A list of dropped clients is not the problem. The problem is that no one can work through it fast enough. By the time a care coordinator finishes calling, the list has already grown longer than when she started.
Setting up a mass messaging recall workflow alongside Sigmund AURA fixes that math. Sigmund AURA is built to hold your clinical records. It tracks sessions, treatment notes, and who has dropped off the schedule. What it does not do is help you reach those people at scale.
So recall falls to one staff member with a phone and a growing list. She calls each name by hand. Most calls go to voicemail. She reaches a handful per hour, and connection rates stay low. The work is honest, but the numbers never add up.
Curogram changes the unit of work. Instead of one call at a time, a single send reaches the whole segment at once. The care coordinator pulls the inactive list, filters it, picks a compliant template, and presses send. Two hundred clients get a message in the time it once took to dial three.
This shift matters most in behavioral health and SUD treatment. Every day of delay lowers the chance a dropped client comes back. A faster reach is not just convenient. It is clinical.
This Sigmund AURA recall campaign setup guide walks through the whole process. You will see how to build a segment, stay 42 CFR Part 2 compliant, and track who reschedules. Based on our internal data, SMS recall produced a 35% reconversion rate, with 1,240 clients seen from recall messages alone.
No API access. No new clinical system. Just a faster way to bring people back.
Picture the recall process most behavioral health practices actually run.
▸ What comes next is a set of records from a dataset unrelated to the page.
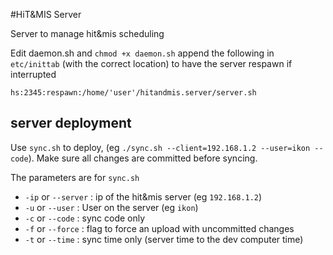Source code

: #HiT&MIS Server

Server to manage hit&mis scheduling

Edit daemon.sh and `chmod +x daemon.sh` append the following in `etc/inittab` (with the correct location) to have the server respawn if interrupted

	hs:2345:respawn:/home/'user'/hitandmis.server/server.sh

## server deployment
Use `sync.sh` to deploy, (eg `./sync.sh --client=192.168.1.2 --user=ikon --code`). Make sure all changes are committed before syncing.

The parameters are for `sync.sh`

* `-ip` or `--server` : ip of the hit&mis server (eg `192.168.1.2`)
* `-u` or `--user` : User on the server (eg `ikon`)
* `-c` or `--code` : sync code only
* `-f` or `--force` : flag to force an upload with uncommitted changes
* `-t` or `--time` : sync time only (server time to the dev computer time)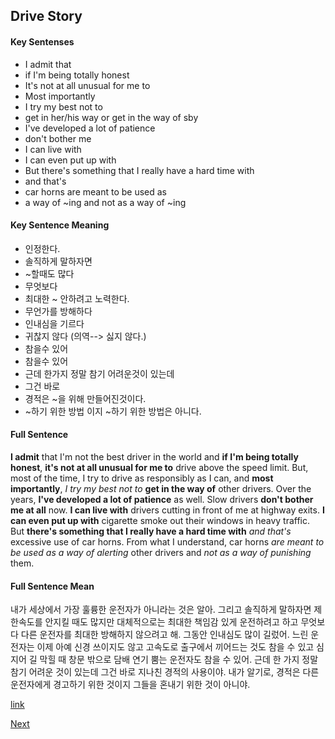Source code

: Drive Story
------------

#### Key Sentenses
- I admit that
- if I'm being totally honest
- It's not at all unusual for me to 
- Most importantly
- I try my best not to 
- get in her/his way or get in the way of sby
- I've developed a lot of patience
- don't bother me
- I can live with
- I can even put up with
- But there's something that I really have a hard time with
- and that's
- car horns are meant to be used as
- a way of ~ing and not as a way of ~ing
 


#### Key Sentence Meaning
- 인정한다.
- 솔직하게 말하자면
- ~할때도 많다
- 무엇보다
- 최대한 ~ 안하려고 노력한다.
- 무언가를 방해하다
- 인내심을 기르다
- 귀찮지 않다 (의역--> 싫지 않다.)
- 참을수 있어
- 참을수 있어
- 근데 한가지 정말 참기 어려운것이 있는데
- 그건 바로
- 경적은 ~을 위해 만들어진것이다.
- ~하기 위한 방법 이지 ~하기 위한 방법은 아니다.



#### Full Sentence
**I admit** that I'm not the best driver in the world and **if I'm being totally honest**, **it's not at all unusual for me to** drive above the speed limit. But, most of the time, I try to drive as responsibly as I can, and **most importantly**, *I try my best not to* **get in the way of** other drivers. Over the years, **I've developed a lot of patience** as well. Slow drivers **don't bother me at all** now. **I can live with** drivers cutting in front of me at highway exits. **I can even put up with** cigarette smoke out their windows in heavy traffic. But **there's something that I really have a hard time with** *and that's* excessive use of car horns. From what I understand, car horns *are meant to be used as a way of alerting* other drivers and *not as a way of punishing* them.


#### Full Sentence Mean
내가 세상에서 가장 훌륭한 운전자가 아니라는 것은 알아. 그리고 솔직하게 말하자면 제한속도를 안지킬 때도 많지만 대체적으로는 최대한 책임감 있게 운전하려고 하고 무엇보다 다른 운전자를 최대한 방해하지 않으려고 해. 그동안 인내심도 많이 길렀어. 느린 운전자는 이제 아예 신경 쓰이지도 않고 고속도로 출구에서 끼어드는 것도 참을 수 있고 심지어 길 막힐 때 창문 밖으로 담배 연기 뿜는 운전자도 참을 수 있어. 근데 한 가지 정말 참기 어려운 것이 있는데 그건 바로 지나친 경적의 사용이야. 내가 알기로, 경적은 다른 운전자에게 경고하기 위한 것이지 그들을 혼내기 위한 것이 아니야.

[link](https://www.youtube.com/watch?v=poDx7qMITco)


[Next](./%NEXT)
A care coordinator opens Sigmund AURA, pulls a report, and sees the dropped clients. Then the "system" ends. From there, it is just her, a phone, and a list.
She calls the first name. Voicemail. She leaves a message and notes the attempt. She calls the next. Voicemail again. This is the manual recall spiral, and it traps even the most organized staff.
Say she starts Monday with 187 inactive clients. Between intakes, charting, and other duties, she can call 30 to 40 per day. At that pace, one pass through the list takes a full week.
By Friday, she has connected with maybe 22 clients. The rest went to voicemail or did not pick up. Of those 22, perhaps 8 said they would call back. The next week, only 3 actually do.
Here is the trap. While she worked that list, 11 more clients dropped off the active schedule. The list is now longer than when she began. She is running to stay in place.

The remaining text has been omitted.